There is a procedure to cancel a bankruptcy even after you are discharged – it is called “annulment”. It is usually extremely expensive as you have to repay not just your own debts but the Official Receiver’s costs too.
But none of these grounds applies to the reader because his DRO has completed. Once that has happened, there is no way to go back and cancel it.
This is why a DRO is not a good solution for people with a temporary debt problem. If you know that you should be able to get a good job in the next few years and then repay your debts, look at a Debt Management Plan instead.
“But I want to repay my creditors”
Strictly you don’t have any creditors anymore because your debts no longer exist. Personally, I wouldn’t worry about banks or credit card companies – they took a business decision to lend to you and they charge enough so they make a profit even if a few loans aren’t repaid. And any debt collectors your debts were sold to would only have paid a few pennies in the pound for your debts.
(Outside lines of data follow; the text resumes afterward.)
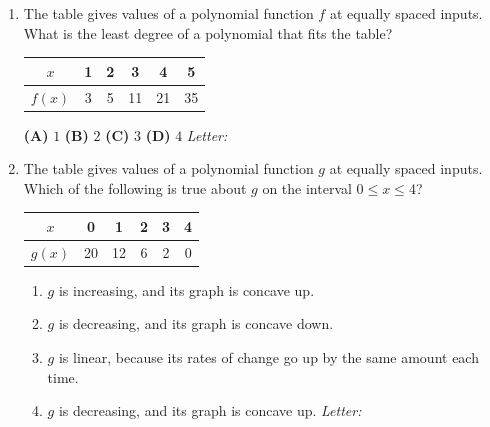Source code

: \documentclass[10pt]{article}
\begin{document}
\begin{enumerate}[leftmargin=1.9em, itemsep=8pt]

\item \begin{minipage}[t]{0.56\linewidth}
      The table gives values of a polynomial function $f$ at equally spaced inputs. What is the
      least degree of a polynomial that fits the table?
      \end{minipage}\hfill
      \begin{minipage}[t]{0.4\linewidth}
      \vspace{-2pt}\centering
      \renewcommand{\arraystretch}{1.2}
      \begin{tabular}{|c|c|c|c|c|c|}
      \hline
      $x$    & 1 & 2 & 3  & 4  & 5  \\ \hline
      $f(x)$ & 3 & 5 & 11 & 21 & 35 \\ \hline
      \end{tabular}
      \end{minipage}

      \smallskip

      \textbf{(A)} $1$ \hspace{3em} \textbf{(B)} $2$ \hspace{3em} \textbf{(C)} $3$ \hspace{3em} \textbf{(D)} $4$ \hfill\textit{Letter:}~\gradedblank[id=ap1, type=choice, points=1, answer=B]{0.42in}{13pt}

\item \begin{minipage}[t]{0.56\linewidth}
      The table gives values of a polynomial function $g$ at equally spaced inputs. Which of the
      following is true about $g$ on the interval $0 \le x \le 4$?
      \end{minipage}\hfill
      \begin{minipage}[t]{0.4\linewidth}
      \vspace{-2pt}\centering
      \renewcommand{\arraystretch}{1.2}
      \begin{tabular}{|c|c|c|c|c|c|}
      \hline
      $x$    & 0  & 1  & 2 & 3 & 4 \\ \hline
      $g(x)$ & 20 & 12 & 6 & 2 & 0 \\ \hline
      \end{tabular}
      \end{minipage}
      \begin{enumerate}[leftmargin=2.6em, itemsep=2pt]
        \item[(A)] $g$ is increasing, and its graph is concave up.
        \item[(B)] $g$ is decreasing, and its graph is concave down.
        \item[(C)] $g$ is linear, because its rates of change go up by the same amount each time.
        \item[(D)] $g$ is decreasing, and its graph is concave up. \hfill\textit{Letter:}~\gradedblank[id=ap2, type=choice, points=1, answer=D]{0.42in}{13pt}
      \end{enumerate}


\end{enumerate}
\end{document}
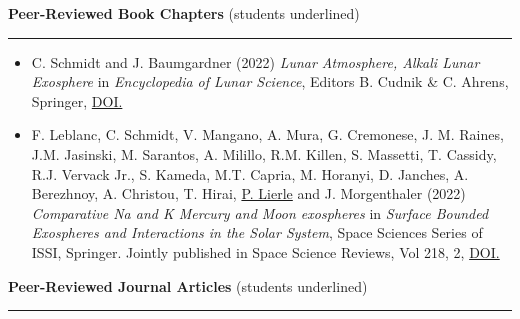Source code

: \documentclass[12pt]{report}
\begin{document}
\noindent\textbf{Peer-Reviewed Book Chapters} (students underlined) \rm\hspace*{\fill} \\
\rule{\textwidth}{1pt}
\begin{itemize} \itemsep -2pt %
  \item C. Schmidt and J. Baumgardner (2022) \textit{Lunar Atmosphere, Alkali Lunar Exosphere} in \textit{Encyclopedia of Lunar Science}, Editors B. Cudnik \& C. Ahrens, Springer, \href{https://doi.org/10.1007/978-3-319-05546-6_230-1}{DOI.}
  \item F. Leblanc, C. Schmidt, V. Mangano, A. Mura, G. Cremonese, J. M. Raines, J.M. Jasinski, M. Sarantos, A. Milillo, R.M. Killen, S. Massetti, T. Cassidy, R.J. Vervack Jr., S. Kameda, M.T. Capria, M. Horanyi, D. Janches, A. Berezhnoy, A. Christou, T. Hirai, \underline{P. Lierle} and J. Morgenthaler (2022) \textit{Comparative Na and K Mercury and Moon exospheres} in \textit{Surface Bounded Exospheres and Interactions in the Solar System}, Space Sciences Series of ISSI, Springer. Jointly published in Space Science Reviews, Vol 218, 2, \href{ https://doi.org/10.1007/s11214-022-00871-w}{DOI.}
 \end{itemize}
\vspace{2 mm}
\noindent\textbf{Peer-Reviewed Journal Articles} (students underlined) \rm\hspace*{\fill} \\
\rule{\textwidth}{1pt}
\end{document}
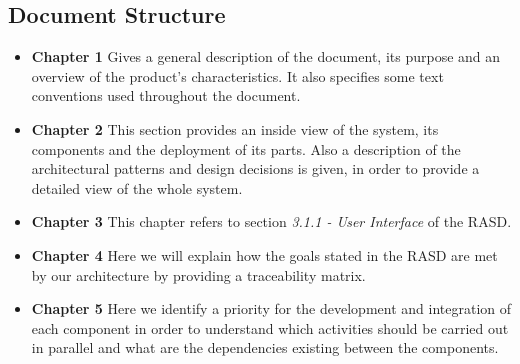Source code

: \subsection{Document Structure}

\begin{itemize}
	\item \textbf{Chapter 1} 
	Gives a general description of the document, its purpose and an overview of the product's characteristics. It also specifies some text conventions used throughout the document.
	
	\item \textbf{Chapter 2}
	This section provides an inside view of the system, its components and the deployment of its parts.
	Also a description of the architectural patterns and design decisions is given, in order to provide a detailed view of the whole system.
	
	\item \textbf{Chapter 3}
	This chapter refers to section \textit{3.1.1 - User Interface} of the RASD.
	
	\item \textbf{Chapter 4}
	Here we will explain how the goals stated in the RASD are met by our architecture by providing a traceability matrix. 
	
	\item \textbf{Chapter 5}
	Here we identify a priority for the development and integration of each component in order to understand which activities should be carried out in parallel and what are the dependencies existing between the components.
\end{itemize}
“It seems wrong to have taken the easy way out”
You made what was probably the right decision at the time. If you feel you owe society something in exchange for your clean start, then the best thing to do is to make sure your finances never get into a mess again:
- save up a good size emergency fund – aim to have for 3-6 months expenditure in a savings account;
- get a good budget, including putting money aside for long term items such as replacing your car;
- make regular pension contributions.
“I want it off my credit record”
That’s not going to happen – the DRO marker will drop off your credit record six years after the DRO started. There are ways to improve your credit record in the meanwhile, see Clean up your credit file after a DRO for details, but it’s not going to be great until the six years are up.
If you are in a good enough position now to want to get a mortgage, then the money you would have used to repay your debts will be the start of your deposit. Set up a monthly standing order to put more money aside. You could talk to a “bad credit mortgage broker” when you have at least 20% deposit saved – but you might get a much better deal if you wait until the six years is over.